For anyone who has ever left a high street changing room sweating, weeping or with a partially dislocated shoulder, a glimmer of hope is on the horizon.
Retailers are finally beginning to realise that they’ll sell more clothes if they have a better understanding of the way our bodies vary in shape and size (my boobs aren’t ever going to be on my back, guys, that’s just science), and technology is playing a key part.
This month ASOS joined forces with Manchester Metropolitan University to launch Size ASOS, a project to help them refine the fit of their clothes by gathering a whole pile of data on their core customers’ bodies.
Over eight days in June and eight in July, they’re scanning 1200 women and 1200 men aged 18-30 using a non-contact, 3D body scanner. Based on safe ‘white light’ technology, the scanner takes two minutes to produce a digital copy of the surface geometry of a person’s body, generating a silhouette of the shape and over 100 measurements for each volunteer. These will then be compiled into an enormous database that’ll be used to teach ASOS designers more about how sizing affects our shopping habits – where we go in and out, and why clothes go back.
But this isn’t the only project of its kind. ASOS already works with Swedish ‘virtual fitting’ company Virtusize, formed in 2011 by a group of friends frustrated with the limitations of e-commerce. And by limitations, I mean straining seams, high-flying hems and that ‘ack, Post Office queues – I’ll just keep it and never wear it’ guilt.

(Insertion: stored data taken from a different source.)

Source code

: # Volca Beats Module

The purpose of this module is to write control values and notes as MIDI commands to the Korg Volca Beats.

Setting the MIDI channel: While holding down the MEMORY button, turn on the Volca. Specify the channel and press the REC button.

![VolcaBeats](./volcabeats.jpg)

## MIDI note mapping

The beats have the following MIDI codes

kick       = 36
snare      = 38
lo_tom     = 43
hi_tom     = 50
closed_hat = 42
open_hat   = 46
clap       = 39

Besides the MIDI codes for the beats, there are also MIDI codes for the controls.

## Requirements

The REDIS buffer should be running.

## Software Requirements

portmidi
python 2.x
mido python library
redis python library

The Virtusize tool allows shoppers to compare the dimensions of potential purchases with garments they already own, and has been used by the likes of Monsoon, Acne and Esprit in an effort to reduce their numbers of returns. Last year ASOS CEO Nick Robertson said that a fall of just one percent in returns would immediately add £10 million to the company’s bottom line, so more accurate sizing would be as beneficial to retailers’ pockets as it would to our wardrobes.
Another startup with its eyes on our size is Fits.me, a virtual fitting room tool that creates an onscreen model with your exact measurements to try garments on in different sizes, pointing out places that might be too snug or too loose. A bit like shopping with your mother, but more helpful. The company’s clients are currently all rather high-end, but I’ll throw a party the day Topshop gets on board.
While the potential for disappointment with online buys is (sort of) balanced out by the comfort of shopping from your sofa, there still aren’t many modern experiences more exhausting, dispiriting and rage-making than a trying-on session in some of our high street’s less generous stores – so what of the real-life shopping experience too?
In February this year eBay acquired PhiSix, a similar startup to Fits.me, only with even bigger ambitions. As well as 3D virtual fitting room technology, the company is developing in-store virtual models who would take you beyond the changing room and show you how outfits looked in different scenarios. On the beach! At a party! At your Granny’s 90th birthday lunch! With a little foresight, buyer’s remorse could soon be a thing of the past too.
So while retailers are still a long way off my dream – clothes that are all available in varying cup sizes, hip sizes and clearly marked as ‘sweaty fabric’ where relevant – we’re definitely edging closer to a sizing utopia. Or less time stood in Post Office queues, at least.